*** Opening of Data shown ***
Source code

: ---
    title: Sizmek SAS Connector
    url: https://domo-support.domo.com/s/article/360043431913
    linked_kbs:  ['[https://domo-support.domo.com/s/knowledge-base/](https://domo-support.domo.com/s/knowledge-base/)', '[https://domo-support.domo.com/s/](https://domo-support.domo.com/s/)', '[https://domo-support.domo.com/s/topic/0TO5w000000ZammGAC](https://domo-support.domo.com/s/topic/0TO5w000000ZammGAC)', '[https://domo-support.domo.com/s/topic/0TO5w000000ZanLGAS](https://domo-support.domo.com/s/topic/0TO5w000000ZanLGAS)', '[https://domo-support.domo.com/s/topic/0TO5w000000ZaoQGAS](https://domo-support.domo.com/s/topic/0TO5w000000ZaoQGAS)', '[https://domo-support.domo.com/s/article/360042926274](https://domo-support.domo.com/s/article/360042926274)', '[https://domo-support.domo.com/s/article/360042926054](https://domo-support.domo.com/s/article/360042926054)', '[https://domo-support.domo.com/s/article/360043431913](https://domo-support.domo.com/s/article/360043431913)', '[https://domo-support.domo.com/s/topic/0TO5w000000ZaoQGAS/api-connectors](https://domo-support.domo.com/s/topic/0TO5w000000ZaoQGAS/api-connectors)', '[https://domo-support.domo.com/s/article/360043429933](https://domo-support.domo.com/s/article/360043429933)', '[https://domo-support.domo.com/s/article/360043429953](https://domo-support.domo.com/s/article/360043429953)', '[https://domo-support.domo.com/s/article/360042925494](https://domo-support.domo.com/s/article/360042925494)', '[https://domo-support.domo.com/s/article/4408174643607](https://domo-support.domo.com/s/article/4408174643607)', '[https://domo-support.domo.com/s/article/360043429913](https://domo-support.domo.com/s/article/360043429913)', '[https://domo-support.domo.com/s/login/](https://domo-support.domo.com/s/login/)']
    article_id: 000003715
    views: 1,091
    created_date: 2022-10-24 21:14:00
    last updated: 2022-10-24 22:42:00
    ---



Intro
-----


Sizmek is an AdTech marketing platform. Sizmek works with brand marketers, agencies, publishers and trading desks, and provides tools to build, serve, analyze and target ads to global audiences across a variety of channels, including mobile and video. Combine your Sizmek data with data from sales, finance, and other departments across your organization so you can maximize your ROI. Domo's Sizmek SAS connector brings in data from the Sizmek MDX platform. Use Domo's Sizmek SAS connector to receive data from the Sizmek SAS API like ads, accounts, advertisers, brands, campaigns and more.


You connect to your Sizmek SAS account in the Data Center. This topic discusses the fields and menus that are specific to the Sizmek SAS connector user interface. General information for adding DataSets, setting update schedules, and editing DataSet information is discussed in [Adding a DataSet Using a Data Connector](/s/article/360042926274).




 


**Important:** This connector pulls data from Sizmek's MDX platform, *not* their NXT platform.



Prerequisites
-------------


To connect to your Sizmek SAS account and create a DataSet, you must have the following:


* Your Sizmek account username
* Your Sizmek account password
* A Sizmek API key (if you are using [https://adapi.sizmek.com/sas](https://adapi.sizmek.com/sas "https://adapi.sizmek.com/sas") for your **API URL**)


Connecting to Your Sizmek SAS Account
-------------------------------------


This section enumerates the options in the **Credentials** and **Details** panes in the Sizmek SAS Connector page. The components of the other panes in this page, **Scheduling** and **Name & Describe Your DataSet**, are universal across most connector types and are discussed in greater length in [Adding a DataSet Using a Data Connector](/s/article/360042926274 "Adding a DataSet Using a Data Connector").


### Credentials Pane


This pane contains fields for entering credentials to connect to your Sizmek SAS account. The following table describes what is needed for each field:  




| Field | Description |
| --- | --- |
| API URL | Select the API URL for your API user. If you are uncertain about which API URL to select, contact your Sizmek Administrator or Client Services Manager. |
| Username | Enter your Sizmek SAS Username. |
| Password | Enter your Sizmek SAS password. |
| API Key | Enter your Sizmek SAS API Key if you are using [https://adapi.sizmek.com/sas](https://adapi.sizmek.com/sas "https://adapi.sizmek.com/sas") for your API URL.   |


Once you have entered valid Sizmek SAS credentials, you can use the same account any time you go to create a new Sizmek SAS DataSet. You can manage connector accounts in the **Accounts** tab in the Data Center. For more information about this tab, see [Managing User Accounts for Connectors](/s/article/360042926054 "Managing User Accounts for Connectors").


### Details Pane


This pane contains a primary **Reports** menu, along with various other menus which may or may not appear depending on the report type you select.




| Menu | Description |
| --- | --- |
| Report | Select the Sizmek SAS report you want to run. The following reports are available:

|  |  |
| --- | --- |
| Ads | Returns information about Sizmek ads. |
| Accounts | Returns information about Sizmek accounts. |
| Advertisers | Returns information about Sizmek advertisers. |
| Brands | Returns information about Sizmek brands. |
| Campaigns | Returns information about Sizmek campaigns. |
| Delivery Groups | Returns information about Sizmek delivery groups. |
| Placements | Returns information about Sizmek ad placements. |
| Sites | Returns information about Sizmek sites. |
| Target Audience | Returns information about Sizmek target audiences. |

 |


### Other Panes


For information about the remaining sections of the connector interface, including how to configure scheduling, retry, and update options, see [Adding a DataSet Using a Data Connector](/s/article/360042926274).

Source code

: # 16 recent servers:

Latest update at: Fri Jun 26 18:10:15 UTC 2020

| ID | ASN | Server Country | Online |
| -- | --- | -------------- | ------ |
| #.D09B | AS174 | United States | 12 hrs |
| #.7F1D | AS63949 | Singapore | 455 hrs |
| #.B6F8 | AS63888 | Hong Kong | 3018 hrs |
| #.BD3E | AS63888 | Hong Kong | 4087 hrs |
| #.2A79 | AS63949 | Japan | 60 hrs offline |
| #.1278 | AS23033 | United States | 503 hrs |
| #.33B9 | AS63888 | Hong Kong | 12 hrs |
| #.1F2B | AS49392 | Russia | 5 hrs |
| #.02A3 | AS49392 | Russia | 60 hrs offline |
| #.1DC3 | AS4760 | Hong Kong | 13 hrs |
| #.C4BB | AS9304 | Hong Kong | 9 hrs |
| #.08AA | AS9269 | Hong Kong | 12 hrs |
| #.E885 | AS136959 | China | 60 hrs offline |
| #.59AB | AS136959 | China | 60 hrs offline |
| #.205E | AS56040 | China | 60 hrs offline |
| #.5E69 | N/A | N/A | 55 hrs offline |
*** Close of Data shown ***
**Problem details:** Please restate the records word for word. Go from the first line to the line with "url: https://domo-support.domo.com/s/article/360043431913" and include both.

**Task output:**
Source code

: ---
    title: Sizmek SAS Connector
    url: https://domo-support.domo.com/s/article/360043431913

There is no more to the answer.